I admit Schoenberg is very unique. But look at other musicians in same era like Brahms, Schumann, Tchaikovsky, Rachmaninov... they kinda have something in common, contrast to Mahler(or etc) Well 'ComposerOfAvantGarde' has given me an explanation.. but I still find this subject puzzling and interesting


----------



## Skilmarilion (Apr 6, 2013)

hpowders said:


> Because Mahler was one of the greatest musical geniuses who ever lived, on the level of Mozart, Bach and Beethoven *and the other composers of his era weren't.*


That's highly subjective, to say the very least.


----------



## Ukko (Jun 4, 2010)

snoozer said:


> As far as I know, his music is inherited from musicians like Bruckner, but even his first symphony is so different compared to other music in same era. Did I miss something? or what happened?


You can't quantify the differences. It is probably possible musicologically to focus on this or that aspect, as many of the responses to your post have. For whatever reasons, Mahler was different in his mind from Bruckner.

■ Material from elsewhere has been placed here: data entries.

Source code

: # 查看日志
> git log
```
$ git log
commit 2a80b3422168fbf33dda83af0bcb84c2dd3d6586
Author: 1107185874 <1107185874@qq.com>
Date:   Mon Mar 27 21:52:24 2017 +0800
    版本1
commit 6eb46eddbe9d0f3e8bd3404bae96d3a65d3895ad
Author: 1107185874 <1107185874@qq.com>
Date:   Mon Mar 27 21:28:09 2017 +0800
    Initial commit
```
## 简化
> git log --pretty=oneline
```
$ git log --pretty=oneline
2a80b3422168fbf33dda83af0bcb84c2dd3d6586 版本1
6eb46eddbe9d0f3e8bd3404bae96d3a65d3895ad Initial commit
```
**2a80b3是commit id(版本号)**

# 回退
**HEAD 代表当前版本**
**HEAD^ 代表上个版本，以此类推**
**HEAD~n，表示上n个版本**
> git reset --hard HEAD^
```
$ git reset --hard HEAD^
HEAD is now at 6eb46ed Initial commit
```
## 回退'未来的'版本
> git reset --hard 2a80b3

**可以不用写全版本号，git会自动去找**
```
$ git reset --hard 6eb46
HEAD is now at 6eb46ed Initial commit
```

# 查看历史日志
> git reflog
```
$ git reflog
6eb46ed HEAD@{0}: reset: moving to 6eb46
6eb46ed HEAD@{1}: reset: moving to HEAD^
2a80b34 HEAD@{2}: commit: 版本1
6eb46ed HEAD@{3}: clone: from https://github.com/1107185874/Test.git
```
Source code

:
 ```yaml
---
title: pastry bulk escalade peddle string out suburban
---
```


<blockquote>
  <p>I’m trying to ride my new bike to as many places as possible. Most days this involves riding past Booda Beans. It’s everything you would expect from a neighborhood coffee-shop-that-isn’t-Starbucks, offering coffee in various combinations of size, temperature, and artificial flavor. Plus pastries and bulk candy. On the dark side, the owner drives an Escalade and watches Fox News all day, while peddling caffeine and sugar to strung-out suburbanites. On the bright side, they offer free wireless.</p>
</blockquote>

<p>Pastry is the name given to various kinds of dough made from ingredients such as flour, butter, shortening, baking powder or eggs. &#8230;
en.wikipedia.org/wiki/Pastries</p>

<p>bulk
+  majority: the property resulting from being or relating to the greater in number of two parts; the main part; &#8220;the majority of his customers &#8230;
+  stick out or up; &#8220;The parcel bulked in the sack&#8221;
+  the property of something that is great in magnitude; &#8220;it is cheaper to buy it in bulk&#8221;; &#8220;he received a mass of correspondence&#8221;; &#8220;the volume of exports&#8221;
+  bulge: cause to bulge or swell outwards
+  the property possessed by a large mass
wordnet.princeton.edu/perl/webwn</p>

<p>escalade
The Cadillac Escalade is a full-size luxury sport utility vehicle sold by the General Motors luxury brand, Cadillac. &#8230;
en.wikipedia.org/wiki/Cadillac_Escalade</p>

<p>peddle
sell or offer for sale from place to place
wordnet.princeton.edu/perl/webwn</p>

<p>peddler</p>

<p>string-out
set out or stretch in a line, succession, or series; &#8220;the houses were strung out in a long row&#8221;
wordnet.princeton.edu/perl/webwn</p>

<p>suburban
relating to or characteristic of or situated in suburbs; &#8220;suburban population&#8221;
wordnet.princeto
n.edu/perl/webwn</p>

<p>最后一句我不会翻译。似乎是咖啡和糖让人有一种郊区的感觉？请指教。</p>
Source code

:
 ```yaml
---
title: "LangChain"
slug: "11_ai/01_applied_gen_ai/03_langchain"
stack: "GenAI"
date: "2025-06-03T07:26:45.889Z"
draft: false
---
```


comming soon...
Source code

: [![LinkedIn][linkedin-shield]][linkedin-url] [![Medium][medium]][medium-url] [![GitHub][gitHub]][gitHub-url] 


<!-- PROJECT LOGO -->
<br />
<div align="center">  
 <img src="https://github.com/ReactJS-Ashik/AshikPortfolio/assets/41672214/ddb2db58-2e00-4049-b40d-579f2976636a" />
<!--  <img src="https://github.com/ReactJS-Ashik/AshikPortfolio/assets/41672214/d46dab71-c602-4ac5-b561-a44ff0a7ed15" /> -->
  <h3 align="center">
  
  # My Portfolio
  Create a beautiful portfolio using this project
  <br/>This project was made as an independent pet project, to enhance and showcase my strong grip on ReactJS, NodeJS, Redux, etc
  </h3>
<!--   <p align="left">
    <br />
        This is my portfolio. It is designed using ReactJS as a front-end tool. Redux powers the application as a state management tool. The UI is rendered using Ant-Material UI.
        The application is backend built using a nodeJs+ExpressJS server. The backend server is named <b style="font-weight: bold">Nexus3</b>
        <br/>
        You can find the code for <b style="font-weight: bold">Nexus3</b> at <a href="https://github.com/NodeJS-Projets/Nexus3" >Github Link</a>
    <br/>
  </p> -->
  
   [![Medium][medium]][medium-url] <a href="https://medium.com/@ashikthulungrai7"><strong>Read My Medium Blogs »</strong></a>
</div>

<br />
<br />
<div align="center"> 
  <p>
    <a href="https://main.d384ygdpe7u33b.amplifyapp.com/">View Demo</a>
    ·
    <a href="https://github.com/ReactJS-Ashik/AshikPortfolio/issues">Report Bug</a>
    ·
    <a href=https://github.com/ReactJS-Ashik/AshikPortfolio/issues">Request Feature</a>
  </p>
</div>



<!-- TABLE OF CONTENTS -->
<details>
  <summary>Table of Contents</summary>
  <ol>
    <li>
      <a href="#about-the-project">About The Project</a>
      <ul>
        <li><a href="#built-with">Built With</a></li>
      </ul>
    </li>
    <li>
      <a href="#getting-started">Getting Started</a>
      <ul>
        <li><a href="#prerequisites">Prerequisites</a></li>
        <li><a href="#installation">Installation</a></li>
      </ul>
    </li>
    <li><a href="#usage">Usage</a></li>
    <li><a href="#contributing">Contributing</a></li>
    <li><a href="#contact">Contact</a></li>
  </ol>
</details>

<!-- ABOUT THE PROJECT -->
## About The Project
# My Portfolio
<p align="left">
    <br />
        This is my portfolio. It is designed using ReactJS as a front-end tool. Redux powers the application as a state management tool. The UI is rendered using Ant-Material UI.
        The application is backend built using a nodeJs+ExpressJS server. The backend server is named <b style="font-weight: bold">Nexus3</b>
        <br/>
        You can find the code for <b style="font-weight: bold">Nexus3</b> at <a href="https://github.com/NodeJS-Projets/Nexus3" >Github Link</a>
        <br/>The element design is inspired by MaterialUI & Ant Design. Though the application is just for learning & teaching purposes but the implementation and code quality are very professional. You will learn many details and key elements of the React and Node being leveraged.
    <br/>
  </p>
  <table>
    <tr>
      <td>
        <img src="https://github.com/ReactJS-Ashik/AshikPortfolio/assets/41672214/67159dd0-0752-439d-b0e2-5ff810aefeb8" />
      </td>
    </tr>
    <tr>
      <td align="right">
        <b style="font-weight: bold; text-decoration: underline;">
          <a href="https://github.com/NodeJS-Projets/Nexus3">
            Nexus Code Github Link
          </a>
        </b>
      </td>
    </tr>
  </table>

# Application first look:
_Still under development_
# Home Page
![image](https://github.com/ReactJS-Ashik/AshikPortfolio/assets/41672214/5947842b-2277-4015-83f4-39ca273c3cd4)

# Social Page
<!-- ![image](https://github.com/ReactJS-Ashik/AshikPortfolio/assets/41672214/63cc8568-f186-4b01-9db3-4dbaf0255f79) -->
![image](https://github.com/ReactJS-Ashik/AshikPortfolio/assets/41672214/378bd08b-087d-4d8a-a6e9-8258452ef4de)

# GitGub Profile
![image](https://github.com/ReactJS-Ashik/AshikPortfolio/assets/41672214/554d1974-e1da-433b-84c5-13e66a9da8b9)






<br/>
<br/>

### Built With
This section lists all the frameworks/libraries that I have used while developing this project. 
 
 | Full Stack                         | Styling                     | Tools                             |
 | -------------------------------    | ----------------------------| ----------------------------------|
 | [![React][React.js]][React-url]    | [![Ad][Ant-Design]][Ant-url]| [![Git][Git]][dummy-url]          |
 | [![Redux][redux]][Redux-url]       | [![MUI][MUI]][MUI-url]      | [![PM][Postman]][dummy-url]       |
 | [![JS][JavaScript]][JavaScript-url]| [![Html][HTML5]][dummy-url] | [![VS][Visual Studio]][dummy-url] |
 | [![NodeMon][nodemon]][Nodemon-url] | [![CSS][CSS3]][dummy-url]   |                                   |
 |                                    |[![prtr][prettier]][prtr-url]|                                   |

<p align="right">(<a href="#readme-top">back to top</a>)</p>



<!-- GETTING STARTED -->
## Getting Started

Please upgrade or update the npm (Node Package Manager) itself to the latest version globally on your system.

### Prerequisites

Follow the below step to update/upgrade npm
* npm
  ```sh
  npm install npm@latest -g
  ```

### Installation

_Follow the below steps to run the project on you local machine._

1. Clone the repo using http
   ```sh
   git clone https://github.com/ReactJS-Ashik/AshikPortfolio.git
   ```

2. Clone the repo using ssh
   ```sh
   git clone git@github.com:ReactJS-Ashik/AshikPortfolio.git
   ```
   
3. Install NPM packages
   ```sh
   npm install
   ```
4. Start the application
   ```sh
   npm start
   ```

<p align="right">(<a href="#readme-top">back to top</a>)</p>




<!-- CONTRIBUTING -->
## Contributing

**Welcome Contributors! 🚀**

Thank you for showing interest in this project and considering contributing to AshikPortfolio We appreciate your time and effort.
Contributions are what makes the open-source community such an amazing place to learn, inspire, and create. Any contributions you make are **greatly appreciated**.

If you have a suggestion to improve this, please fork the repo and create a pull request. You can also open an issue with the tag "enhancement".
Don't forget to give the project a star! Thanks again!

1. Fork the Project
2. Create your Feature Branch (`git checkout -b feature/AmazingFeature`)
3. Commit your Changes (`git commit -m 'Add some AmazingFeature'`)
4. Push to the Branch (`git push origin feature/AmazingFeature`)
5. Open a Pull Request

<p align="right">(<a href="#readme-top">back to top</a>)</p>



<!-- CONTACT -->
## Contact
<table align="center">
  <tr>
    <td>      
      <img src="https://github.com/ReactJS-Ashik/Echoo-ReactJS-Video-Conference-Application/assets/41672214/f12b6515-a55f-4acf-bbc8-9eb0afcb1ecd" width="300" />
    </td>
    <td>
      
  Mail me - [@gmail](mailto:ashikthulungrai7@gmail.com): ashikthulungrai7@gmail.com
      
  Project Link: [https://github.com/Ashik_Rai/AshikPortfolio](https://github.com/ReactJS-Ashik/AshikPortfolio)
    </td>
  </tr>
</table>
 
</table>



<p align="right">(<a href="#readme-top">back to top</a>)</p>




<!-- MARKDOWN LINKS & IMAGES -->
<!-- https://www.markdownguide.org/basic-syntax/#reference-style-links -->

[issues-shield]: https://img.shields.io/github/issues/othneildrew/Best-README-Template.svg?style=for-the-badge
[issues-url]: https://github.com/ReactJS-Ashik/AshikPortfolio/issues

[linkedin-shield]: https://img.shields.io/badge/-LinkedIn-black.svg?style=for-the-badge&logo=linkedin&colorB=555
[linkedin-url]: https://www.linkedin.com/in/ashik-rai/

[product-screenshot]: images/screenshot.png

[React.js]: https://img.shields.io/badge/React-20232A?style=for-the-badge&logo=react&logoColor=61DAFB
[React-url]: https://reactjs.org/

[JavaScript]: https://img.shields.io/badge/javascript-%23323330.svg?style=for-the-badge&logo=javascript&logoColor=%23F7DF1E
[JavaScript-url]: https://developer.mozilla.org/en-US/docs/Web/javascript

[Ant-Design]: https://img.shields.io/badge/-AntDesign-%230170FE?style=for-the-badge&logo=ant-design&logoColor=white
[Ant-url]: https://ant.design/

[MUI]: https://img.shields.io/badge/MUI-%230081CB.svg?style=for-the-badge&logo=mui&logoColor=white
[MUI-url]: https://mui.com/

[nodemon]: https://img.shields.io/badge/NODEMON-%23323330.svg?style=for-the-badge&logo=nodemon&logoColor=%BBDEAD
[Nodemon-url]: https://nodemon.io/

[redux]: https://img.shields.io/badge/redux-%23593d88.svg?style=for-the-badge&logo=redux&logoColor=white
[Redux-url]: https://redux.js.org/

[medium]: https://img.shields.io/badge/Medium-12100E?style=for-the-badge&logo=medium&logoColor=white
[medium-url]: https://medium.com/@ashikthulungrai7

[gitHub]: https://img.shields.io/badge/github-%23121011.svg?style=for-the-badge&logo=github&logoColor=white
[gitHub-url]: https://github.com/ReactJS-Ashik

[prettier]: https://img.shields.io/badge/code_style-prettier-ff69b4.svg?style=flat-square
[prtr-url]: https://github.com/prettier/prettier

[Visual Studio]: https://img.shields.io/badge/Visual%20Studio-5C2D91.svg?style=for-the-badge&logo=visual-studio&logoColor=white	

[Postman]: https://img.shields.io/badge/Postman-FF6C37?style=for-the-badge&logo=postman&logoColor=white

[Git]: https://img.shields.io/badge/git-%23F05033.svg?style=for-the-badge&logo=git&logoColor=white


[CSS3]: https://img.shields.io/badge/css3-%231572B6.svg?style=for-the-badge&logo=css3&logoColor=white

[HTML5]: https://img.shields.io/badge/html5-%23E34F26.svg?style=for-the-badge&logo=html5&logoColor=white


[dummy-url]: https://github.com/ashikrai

To borrow a phrase: Viva la difference.


----------



## Richannes Wrahms (Jan 6, 2014)

Dunno, they quite good man.


----------



## hpowders (Dec 23, 2013)

Why is my posting style different from anyone else's on TC? Thankfully, we are all different!!


----------



## samurai (Apr 22, 2011)

Skilmarilion said:


> That's highly subjective, to say the very least.


As are all of these musical discussions, by the very nature of the subject itself.
In the final analysis, I really believe that is the listener's perception of and reception to the music 
to which he/she is listening-extremely subjective in each individual--that then goes into the equation of deciding exactly whom is a "great composer", or not.


----------



## Mahlerian (Nov 27, 2012)

From the beginning of his work (starting with Das Klagende Lied), there are a few things that set Mahler apart from his predecessors and his contemporaries:

1) Use of folk and popular musics (marches, laendler, brass bands), almost as if raw rather than fully homogenized into the style of the work
2) Lack of literal repetition, replacing it with constant development
3) A refusal to use formulas - every single one of Mahler's sonata form movements is structured differently
4) An orchestral texture that is constantly varied, frequently employed in small chamber-like groups
5) Fusion of sung and instrumental forms
6) Counterpoint consisting of highly independent lines, with most of them having thematic/motivic importance

Mahler didn't have many direct successors, though many in the 20th century were influenced by his music, including Shostakovich, Britten, Copland, and the Second Viennese School. If I had to name the one who comes closest to Mahler's style and aesthetic, I would choose Alban Berg, whose opera Wozzeck has all (or at least most) of the above features. Berg was also one of Shostakovich's biggest influences, along with Mahler and Stravinsky. If you haven't heard it, listen to his Violin Concerto:


----------



## Guest (Dec 2, 2014)

hpowders said:


> Why? Because Mahler was one of the greatest musical geniuses who ever lived, on the level of Mozart, Bach and Beethoven and Schubert and the other composers of his era weren't.


Very astute, old man


----------



## GreenMamba (Oct 14, 2012)

snoozer said:


> I admit Schoenberg is very unique. But look at other musicians in same era like Brahms, Schumann, Tchaikovsky, Rachmaninov... they kinda have something in common, contrast to Mahler(or etc)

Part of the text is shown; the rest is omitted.